IBD

Inflammatory Bowel Disease (IBD)

= Ulcerative Colitis (UC) and Crohn’s Disease (CD)

•Chronic relapsing inflammatory conditions of the gastrointestinal tract

•No cure but periods of remission and relapse over many years

•Remission:  absence of active disease

•Relapse:  presence of active disease

Unpredictable for patients

•Lifetime costs of IBD comparable to coronary heart disease or cancer

•About 300,000-500,000 people in UK with IBD. Currently more common in Caucasian heritage but also increasing within south Asian population

Typical presentation

UC

•Bloody diarrhoea

•Mucus

•Urgency and frequency

•Cramping abdominal pain (associated with need to defaecate)

Crohn’s disease

•Diarrhoea (sometimes with mucus, pus or blood)

•Abdominal pain

•Fatigue

•Weight loss

Investigations after a positive calprotectin test

•Need to establish whether Ulcerative Colitis vs. Crohn’s Disease

•Normally undergo a colonoscopy.

•Site and extent of inflammation

•Severity of disease

A fecal calprotectin test measures the level of a protein (calprotectin) released by white blood cells into the stool when the intestines are inflamed → not a great marker as people don’t normally like giving stool samples. Only up to 40% compliance with stool samples. This can be raised in other healthcare conditions so not very precise. Also can be a difference in level by the time its actually being tested in the lab.

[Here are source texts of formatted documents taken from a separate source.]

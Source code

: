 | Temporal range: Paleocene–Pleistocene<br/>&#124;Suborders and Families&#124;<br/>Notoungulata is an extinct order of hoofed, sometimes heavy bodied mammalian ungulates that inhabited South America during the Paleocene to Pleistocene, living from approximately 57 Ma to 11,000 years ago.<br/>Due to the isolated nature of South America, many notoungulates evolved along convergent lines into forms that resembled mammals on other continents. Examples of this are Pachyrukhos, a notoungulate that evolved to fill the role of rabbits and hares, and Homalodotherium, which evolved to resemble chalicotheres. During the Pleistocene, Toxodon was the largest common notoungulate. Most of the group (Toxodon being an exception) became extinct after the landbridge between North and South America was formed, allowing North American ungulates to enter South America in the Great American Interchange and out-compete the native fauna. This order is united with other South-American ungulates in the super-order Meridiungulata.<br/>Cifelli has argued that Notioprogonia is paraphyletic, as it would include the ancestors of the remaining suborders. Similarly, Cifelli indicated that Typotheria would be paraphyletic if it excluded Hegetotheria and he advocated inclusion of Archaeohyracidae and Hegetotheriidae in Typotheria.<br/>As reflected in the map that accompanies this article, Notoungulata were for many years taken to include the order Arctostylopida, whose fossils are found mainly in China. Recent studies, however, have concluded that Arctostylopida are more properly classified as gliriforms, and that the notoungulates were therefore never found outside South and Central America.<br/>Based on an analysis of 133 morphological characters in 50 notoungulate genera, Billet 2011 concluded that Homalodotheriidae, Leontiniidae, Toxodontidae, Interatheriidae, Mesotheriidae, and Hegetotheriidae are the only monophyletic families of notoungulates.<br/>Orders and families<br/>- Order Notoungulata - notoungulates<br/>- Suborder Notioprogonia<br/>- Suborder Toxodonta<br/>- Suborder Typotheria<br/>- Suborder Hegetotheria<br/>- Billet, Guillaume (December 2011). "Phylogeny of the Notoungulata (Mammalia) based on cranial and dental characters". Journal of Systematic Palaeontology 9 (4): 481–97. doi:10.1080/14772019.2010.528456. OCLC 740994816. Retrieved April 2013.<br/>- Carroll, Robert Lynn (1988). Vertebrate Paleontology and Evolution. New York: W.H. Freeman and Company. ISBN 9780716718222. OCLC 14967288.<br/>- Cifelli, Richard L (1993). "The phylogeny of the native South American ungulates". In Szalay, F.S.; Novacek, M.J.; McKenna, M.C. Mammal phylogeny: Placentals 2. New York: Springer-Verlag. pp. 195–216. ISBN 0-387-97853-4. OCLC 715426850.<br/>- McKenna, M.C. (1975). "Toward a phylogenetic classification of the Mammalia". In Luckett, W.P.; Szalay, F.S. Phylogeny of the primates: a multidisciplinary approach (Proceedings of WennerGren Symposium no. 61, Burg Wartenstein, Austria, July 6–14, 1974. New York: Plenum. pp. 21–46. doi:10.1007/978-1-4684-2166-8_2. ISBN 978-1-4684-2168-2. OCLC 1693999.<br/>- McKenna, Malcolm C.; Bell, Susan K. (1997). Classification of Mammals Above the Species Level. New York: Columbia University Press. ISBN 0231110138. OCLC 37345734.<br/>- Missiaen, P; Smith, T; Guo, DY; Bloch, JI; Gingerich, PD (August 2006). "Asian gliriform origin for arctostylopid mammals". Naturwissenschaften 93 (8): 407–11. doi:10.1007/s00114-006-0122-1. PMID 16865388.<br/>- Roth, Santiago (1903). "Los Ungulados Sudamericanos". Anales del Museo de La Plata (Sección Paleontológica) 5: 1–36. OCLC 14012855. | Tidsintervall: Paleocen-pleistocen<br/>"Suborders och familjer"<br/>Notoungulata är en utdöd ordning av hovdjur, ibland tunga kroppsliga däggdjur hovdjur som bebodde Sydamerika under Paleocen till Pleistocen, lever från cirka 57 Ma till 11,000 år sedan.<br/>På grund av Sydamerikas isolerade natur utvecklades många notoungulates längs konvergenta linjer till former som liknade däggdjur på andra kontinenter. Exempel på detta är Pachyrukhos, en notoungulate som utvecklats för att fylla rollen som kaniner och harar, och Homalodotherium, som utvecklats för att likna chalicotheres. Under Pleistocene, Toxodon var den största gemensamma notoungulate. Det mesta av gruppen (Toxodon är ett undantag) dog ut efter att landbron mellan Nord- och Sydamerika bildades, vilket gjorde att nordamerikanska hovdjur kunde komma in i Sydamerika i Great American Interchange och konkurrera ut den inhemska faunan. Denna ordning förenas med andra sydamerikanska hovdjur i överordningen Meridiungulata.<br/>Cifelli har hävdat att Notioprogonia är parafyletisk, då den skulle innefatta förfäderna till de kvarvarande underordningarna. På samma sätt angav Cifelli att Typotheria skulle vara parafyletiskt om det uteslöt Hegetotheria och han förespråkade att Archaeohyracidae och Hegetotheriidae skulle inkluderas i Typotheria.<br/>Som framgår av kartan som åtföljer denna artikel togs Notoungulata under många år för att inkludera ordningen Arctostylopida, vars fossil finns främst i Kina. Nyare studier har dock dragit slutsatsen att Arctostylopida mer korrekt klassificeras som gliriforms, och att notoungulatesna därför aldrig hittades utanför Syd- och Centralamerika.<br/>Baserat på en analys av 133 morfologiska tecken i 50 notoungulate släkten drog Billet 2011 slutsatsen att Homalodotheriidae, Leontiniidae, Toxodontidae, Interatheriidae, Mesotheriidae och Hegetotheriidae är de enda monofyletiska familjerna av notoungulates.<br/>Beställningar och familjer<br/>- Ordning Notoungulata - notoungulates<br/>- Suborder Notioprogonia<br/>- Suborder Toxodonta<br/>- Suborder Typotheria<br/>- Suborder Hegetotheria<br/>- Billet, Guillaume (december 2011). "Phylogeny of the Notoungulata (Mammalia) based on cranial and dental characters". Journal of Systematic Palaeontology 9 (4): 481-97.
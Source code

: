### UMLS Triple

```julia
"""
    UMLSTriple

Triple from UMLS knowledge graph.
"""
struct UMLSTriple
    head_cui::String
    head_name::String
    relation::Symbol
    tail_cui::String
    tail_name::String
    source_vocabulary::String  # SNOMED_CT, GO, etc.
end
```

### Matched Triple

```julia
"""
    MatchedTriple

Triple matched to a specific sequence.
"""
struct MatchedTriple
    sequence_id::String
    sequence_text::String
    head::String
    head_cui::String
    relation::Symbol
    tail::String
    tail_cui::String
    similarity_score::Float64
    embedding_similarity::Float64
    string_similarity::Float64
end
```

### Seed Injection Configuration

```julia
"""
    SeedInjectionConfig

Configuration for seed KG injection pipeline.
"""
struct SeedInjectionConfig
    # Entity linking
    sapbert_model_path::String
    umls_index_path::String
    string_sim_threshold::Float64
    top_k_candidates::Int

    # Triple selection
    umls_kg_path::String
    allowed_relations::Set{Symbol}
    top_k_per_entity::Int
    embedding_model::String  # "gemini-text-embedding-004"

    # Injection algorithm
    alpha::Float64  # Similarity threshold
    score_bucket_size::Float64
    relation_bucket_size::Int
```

On the left is UC – slight ulceration and inflammation

Right is Crohn's – lots of inflammation and quite narrow due to build up of scar tissue.

Anatomy

•Ulcerative colitis

•Limited to large bowel (colon) and rectum

•Proctitis (~40%) - rectum only

•Left-sided colitis - descending colon to transverse colon

•Extensive colitis

•Pan- (or total) colitis - entire colon

•Crohn’s disease

•Can affect any part of the GI tract from mouth to anus.

(~45% ileocaecal affected)

•“Skip” lesions – may see one area affected another area that’s fine and then another area that is affected again.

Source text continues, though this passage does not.